Das „Micky-Maus“-Heft feiert 60. Geburtstag

Berlin (dpa) - Jubel! Freu! Klatsch! Das „Micky Maus Magazin“ feiert seinen 60. Geburtstag. Heute kennt fast jeder die Abenteuer von Micky, Donald, Pluto, Dagobert und Co. Dabei sollten die ersten Hefte noch verboten werden.

Heimlich unter der Schulbank oder mit der Taschenlampe unter der Bettdecke - so lasen viele Kinder damals ihre geliebte, vom mühsam angesparten Taschengeld selbst gekaufte „Micky Maus“. Comics galten als „Schundhefte“. Dieser Vorwurf traf auch Herrn Maus, als am 29. August 1951 in Deutschland die erste „Micky Maus“ erschien. Die bunten Bildergeschichten mit den Sprechblasen wurden als „anspruchslose Hefte für Analphabeten“ geschmäht, die zu „Verblödung“, einer „völligen Verflachung des Verstandes“ und „Gefühlsverrohung“ führen würden. Sogar gerichtlich sollte „Micky Maus“ verboten werden.

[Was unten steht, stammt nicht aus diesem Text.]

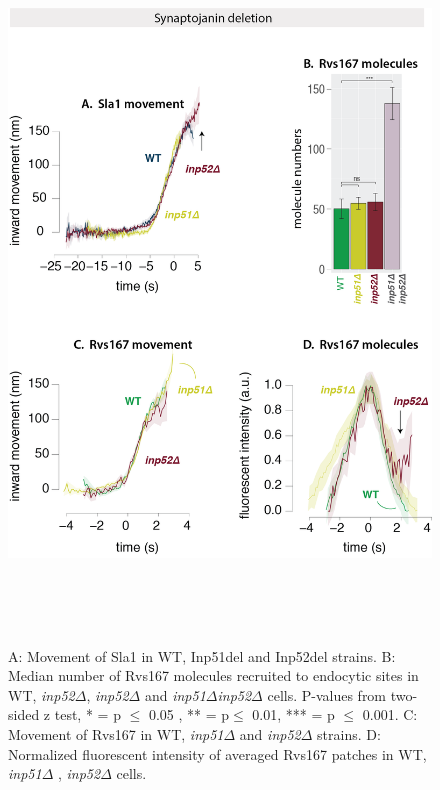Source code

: 	\begin{figure}[H]
	\centering
	\includegraphics[width=19cm,height=19cm,keepaspectratio]{figures/results_final/inp_movement3}
	\caption[Synaptojanin deletion]
	{A: Movement of Sla1 in WT, Inp51del and Inp52del strains. 
		B: Median number of Rvs167 molecules recruited to endocytic sites in WT, \textit{inp52$\Delta$}, \textit{inp52$\Delta$ } and \textit{inp51$\Delta$inp52$\Delta$ } cells. P-values from two-sided z test,  * = p $\leq$ 0.05 , ** = p$\leq$ 0.01, *** = p $\leq$ 0.001.  
		C: Movement of Rvs167 in WT, \textit{inp51$\Delta$ } and \textit{inp52$\Delta$ } strains. 
		D: Normalized fluorescent intensity of averaged Rvs167 patches in WT, \textit{inp51$\Delta$ }, \textit{inp52$\Delta$ } cells.
		\label{fig_inpmov}}
\end{figure}


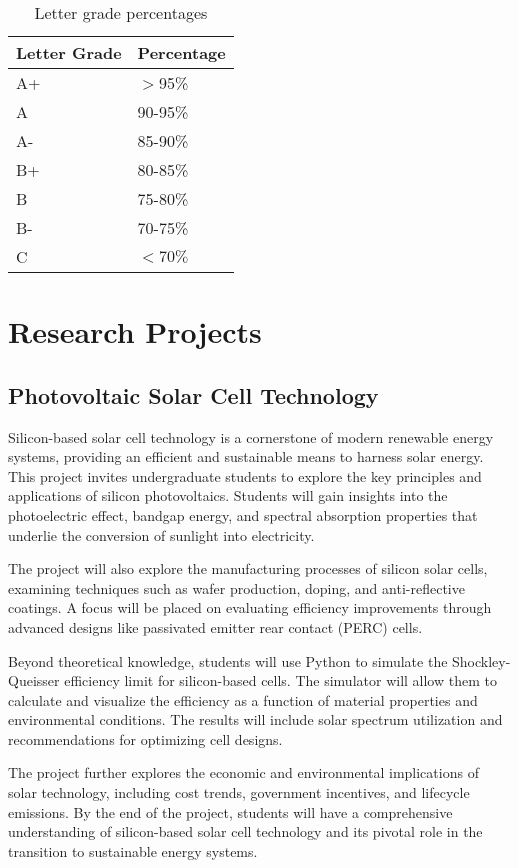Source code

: \documentclass[11pt]{article}
\begin{document}
	\begin{table}[h!]
	    \centering
	    \begin{tabular}{|l|l|}
	         	\hline\hline
	Letter Grade	& Percentage		\\
		\hline\hline  
		A+	& $>$95\%	\\
		A	& 90-95\%	\\
		A-	& 85-90\%	\\
		B+	& 80-85\%	\\
		B & 75-80\%\\
		B-& 70-75\%\\
		C&$<70\%$\\
		\hline\hline
	    \end{tabular}
	    \caption{Letter grade percentages}
	    \label{tab:grades2}
	\end{table}
	
	\newpage
    \section{Research Projects}
\subsection{Photovoltaic Solar Cell Technology}

Silicon-based solar cell technology is a cornerstone of modern renewable energy systems, providing an efficient and sustainable means to harness solar energy. This project invites undergraduate students to explore the key principles and applications of silicon photovoltaics. Students will gain insights into the photoelectric effect, bandgap energy, and spectral absorption properties that underlie the conversion of sunlight into electricity. 

The project will also explore the manufacturing processes of silicon solar cells, examining techniques such as wafer production, doping, and anti-reflective coatings. A focus will be placed on evaluating efficiency improvements through advanced designs like passivated emitter rear contact (PERC) cells.

Beyond theoretical knowledge, students will use Python to simulate the Shockley-Queisser efficiency limit for silicon-based cells. The simulator will allow them to calculate and visualize the efficiency as a function of material properties and environmental conditions. The results will include solar spectrum utilization and recommendations for optimizing cell designs.

The project further explores the economic and environmental implications of solar technology, including cost trends, government incentives, and lifecycle emissions. By the end of the project, students will have a comprehensive understanding of silicon-based solar cell technology and its pivotal role in the transition to sustainable energy systems.
\end{document}
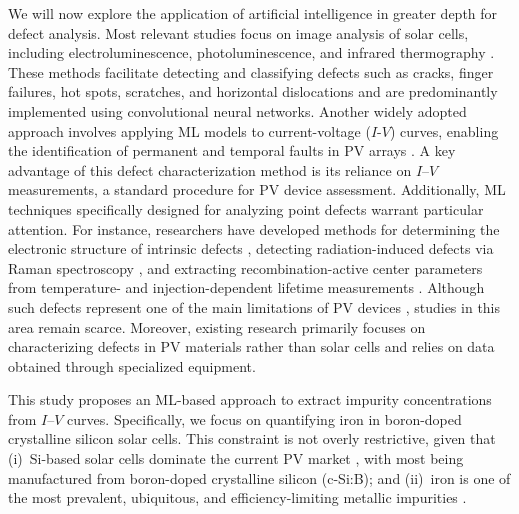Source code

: \documentclass[a4paper,fleqn,draft]{cas-sc}
\begin{document}
We will now explore the application of artificial intelligence in greater depth for defect analysis.
Most relevant studies focus on image analysis of solar cells, including electroluminescence, photoluminescence,
and infrared thermography \cite{AlOtum2024, Pratt2021, Li2024a, Lin2021, Tang2020, Bu2022, Turek2023, Huang2022}.
These methods facilitate detecting and classifying defects such as cracks, finger failures, hot spots, scratches,
and horizontal dislocations and are predominantly implemented using convolutional neural networks.
Another widely adopted approach involves applying ML models to current-voltage ($I$-$V$) curves,
enabling the identification of permanent and temporal faults in PV arrays \cite{Liu2021, Chen2019, Hopwood2020, Mellit2021}.
A key advantage of this defect characterization method is its reliance on $I$–$V$ measurements,
a standard procedure for PV device assessment.
Additionally, ML techniques specifically designed for analyzing point defects warrant particular attention.
For instance, researchers have developed methods for determining
the electronic structure of intrinsic defects \cite{Ma2025, Choudhary2023},
detecting radiation-induced defects via Raman spectroscopy \cite{Chia2024, Park2022},
and extracting recombination-active center parameters from temperature- and injection-dependent
lifetime measurements \cite{Wang2024a, Buratti2022, Buratti2020a}.
Although such defects represent one of the main limitations of PV devices \cite{Le2024, Yamaguchi2018}, studies in this area remain scarce.
Moreover, existing research primarily focuses on characterizing defects in PV materials rather than solar cells and relies on data obtained through specialized equipment.

This study proposes an ML-based approach to extract impurity concentrations from $I$–$V$ curves.
Specifically, we focus on quantifying iron in boron-doped crystalline silicon solar cells.
This constraint is not overly restrictive, given that
(i)~Si-based solar cells dominate the current PV market \cite{Bosnjakovic2024, Zhang2021},
with most being manufactured from boron-doped crystalline silicon (c-Si:B);
and (ii)~iron is one of the most prevalent, ubiquitous, and efficiency-limiting metallic impurities \cite{Buonassisi2006, IronSC}.
\end{document}
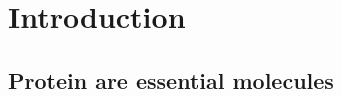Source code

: \documentclass[11pt, b5paper,twoside]{tesi_upf}
\begin{document}




















\mainmatter








\section*{Introduction} \label{introduction} 
\subsection{Protein are essential molecules}
\end{document}
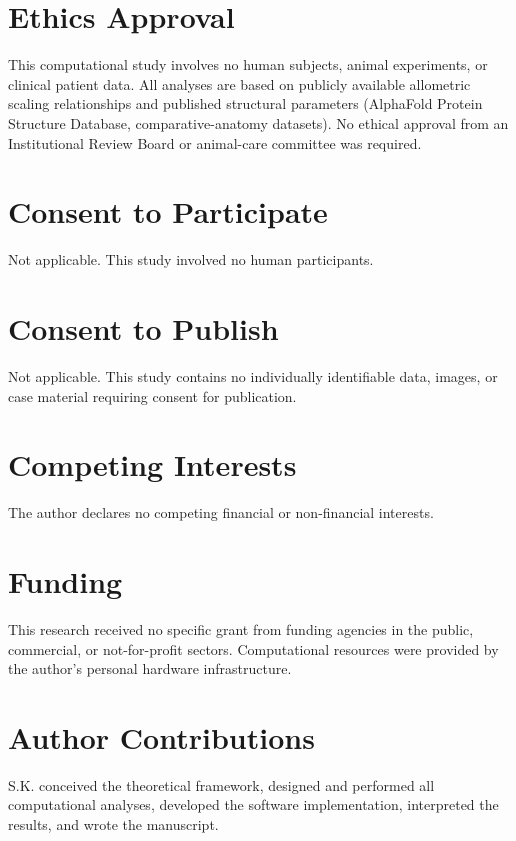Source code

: \section*{Ethics Approval}

This computational study involves no human subjects, animal experiments, or clinical patient data. All analyses are based on publicly available allometric scaling relationships and published structural parameters (AlphaFold Protein Structure Database, comparative-anatomy datasets). No ethical approval from an Institutional Review Board or animal-care committee was required.

\section*{Consent to Participate}

Not applicable. This study involved no human participants.

\section*{Consent to Publish}

Not applicable. This study contains no individually identifiable data, images, or case material requiring consent for publication.

\section*{Competing Interests}

The author declares no competing financial or non-financial interests.

\section*{Funding}

This research received no specific grant from funding agencies in the public, commercial, or not-for-profit sectors. Computational resources were provided by the author's personal hardware infrastructure.

\section*{Author Contributions}

S.K. conceived the theoretical framework, designed and performed all computational analyses, developed the software implementation, interpreted the results, and wrote the manuscript.
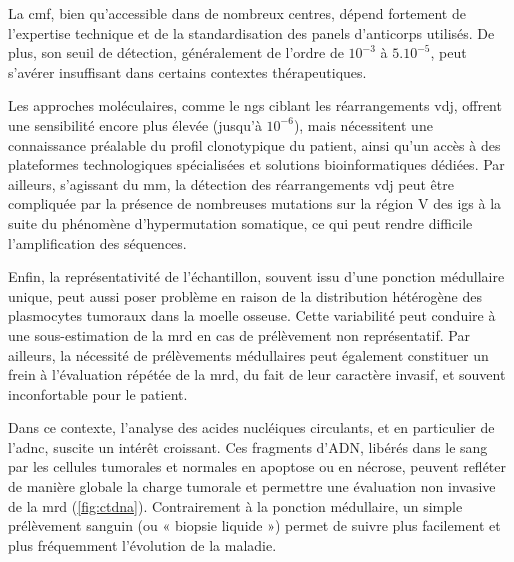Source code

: \vspace{1em}

La \gls{cmf}, bien qu'accessible dans de nombreux centres, dépend fortement de l'expertise technique et de la standardisation
des panels d'anticorps utilisés. De plus, son seuil de détection, généralement de l'ordre de $10^{-3}$ à $5.10^{-5}$, peut s'avérer insuffisant dans certains contextes
thérapeutiques.

\vspace{1em}

Les approches moléculaires, comme le \gls{ngs} ciblant les réarrangements \gls{vdj}, offrent une sensibilité encore plus élevée (jusqu'à $10^{-6}$),
mais nécessitent une connaissance préalable du profil clonotypique du patient, ainsi qu'un accès à des plateformes technologiques spécialisées et solutions 
bioinformatiques dédiées. Par ailleurs, s'agissant du \gls{mm}, la détection des réarrangements \gls{vdj} peut être compliquée par la présence de nombreuses 
mutations sur la région V des \glspl{ig} à la suite du phénomène d'hypermutation somatique, ce qui peut rendre difficile l'amplification des séquences.

\vspace{1em}

Enfin, la représentativité de l'échantillon, souvent issu d'une ponction médullaire unique, peut aussi poser problème en raison de la distribution hétérogène
des plasmocytes tumoraux dans la moelle osseuse. Cette variabilité peut conduire à une sous-estimation de la \gls{mrd} en cas de prélèvement non représentatif.
Par ailleurs, la nécessité de prélèvements médullaires peut également constituer un frein à l'évaluation répétée de la \gls{mrd}, du fait de leur caractère
invasif, et souvent inconfortable pour le patient.

\vspace{1em}

Dans ce contexte, l'analyse des acides nucléiques circulants, et en particulier de l'\gls{adnc}, suscite un intérêt croissant. Ces fragments d'ADN, libérés dans le sang 
par les cellules tumorales et normales en apoptose ou en nécrose, peuvent refléter de manière globale la charge tumorale et permettre une évaluation non 
invasive de la \gls{mrd} (\autoref{fig:ctdna}). Contrairement à la ponction médullaire, un simple prélèvement sanguin (ou « biopsie liquide ») permet de suivre plus facilement 
et plus fréquemment l'évolution de la maladie.

\vspace{1em}

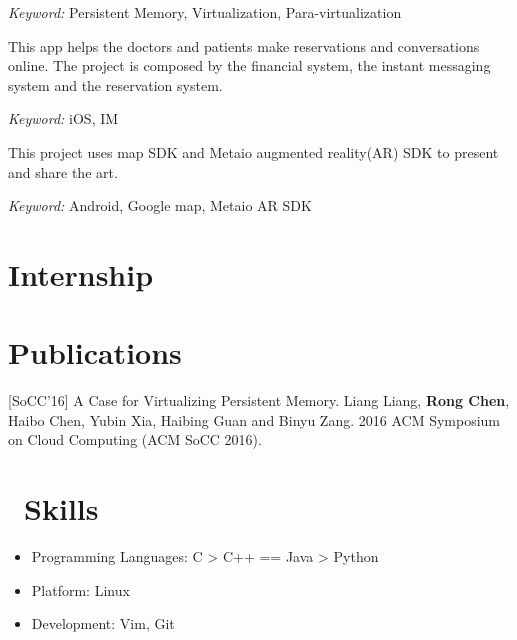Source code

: \documentclass{resume}
\begin{document}
\textit{Keyword: } Persistent Memory, Virtualization, Para-virtualization



This app helps the doctors and patients make reservations and conversations online. 
The project is composed by the financial system, the instant messaging system and the reservation system.

\textit{Keyword: } iOS, IM

This project uses map SDK and Metaio augmented reality(AR) SDK to present and share the art. 

\textit{Keyword: } Android, Google map, Metaio AR SDK


\section{Internship}

\section{Publications}
[SoCC'16] A Case for Virtualizing Persistent Memory. Liang Liang, \textbf{Rong Chen}, Haibo Chen, Yubin Xia, Haibing Guan and Binyu Zang. 2016 ACM Symposium on Cloud Computing (ACM SoCC 2016).


\section{\faCogs\ Skills}
\begin{itemize}[parsep=0.5ex]
  \item Programming Languages: C > C++ == Java > Python
  \item Platform: Linux
  \item Development: Vim, Git
\end{itemize}

\end{document}
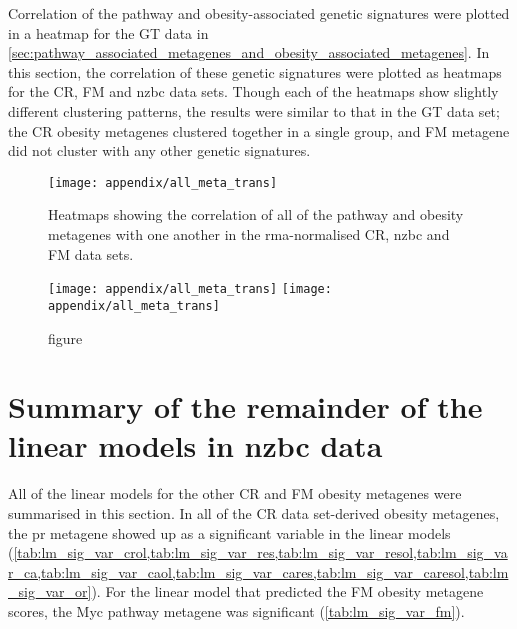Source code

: 	Correlation of the pathway and obesity-associated genetic signatures were plotted in a heatmap for the GT data in \cref{sec:pathway_associated_metagenes_and_obesity_associated_metagenes}.
	In this section, the correlation of these genetic signatures were plotted as heatmaps for the CR, FM and \gls{nzbc} data sets.
	Though each of the heatmaps show slightly different clustering patterns, the results were similar to that in the GT data set; the CR obesity metagenes clustered together in a single group, and FM metagene did not cluster with any other genetic signatures.

	\begin{figure}[htp!]
		\centering
		\texttt{[image: appendix/all\_meta\_trans]}
		\caption[Heatmaps of the Pearson correlation of all the obesity and the pathway metagenes with one another in the \gls{rma}-normalised CR, \gls{nzbc} and FM data]{Heatmaps showing the correlation of all of the pathway and obesity metagenes with one another in the \gls{rma}-normalised CR, \gls{nzbc} and FM data sets.
		}
		\label{fig:appendix/all_meta_other_data}
	\end{figure}

	\begin{figure}[htpb]
		\ContinuedFloat
		\captionsetup{list=off,format=cont}
		\centering
		\texttt{[image: appendix/all\_meta\_trans]}
		\texttt{[image: appendix/all\_meta\_trans]}
		\caption[]{figure}
	\end{figure}

	\newpage

	\section{Summary of the remainder of the linear models in \gls{nzbc} data}
	\label{sec:summary_of_the_linear_models_in_nzbc_data}

	All of the linear models for the other CR and FM obesity metagenes were summarised in this section.
	In all of the CR data set-derived obesity metagenes, the \gls{pr} metagene showed up as a significant variable in the linear models (\cref{tab:lm_sig_var_crol,tab:lm_sig_var_res,tab:lm_sig_var_resol,tab:lm_sig_var_ca,tab:lm_sig_var_caol,tab:lm_sig_var_cares,tab:lm_sig_var_caresol,tab:lm_sig_var_or}).
	For the linear model that predicted the FM obesity metagene scores, the Myc pathway metagene was significant (\cref{tab:lm_sig_var_fm}).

60 Jahre später kennt fast jeder die Abenteuer von Micky, Donald, Pluto, Dagobert, Daniel Düsentrieb, den Panzerknackern und all den anderen Bewohnern von Entenhausen. „Generationen von Kindern haben mit der "Micky Maus" lesen gelernt“, sagt „Micky Maus“-Chefredakteur Peter Höpfner. Bis heute wurden 1,2 Milliarden Hefte verkauft. Das Geschäft mit dem wöchentlich erscheinenden Magazin sei stabil, heißt es beim Egmont Ehapa Verlag in Berlin. Eine gut erhaltene „Micky Maus“-Erstausgabe hat inzwischen einen Sammlerwert von rund 13 000 Euro. Damals kostete das Heft 75 Pfennig.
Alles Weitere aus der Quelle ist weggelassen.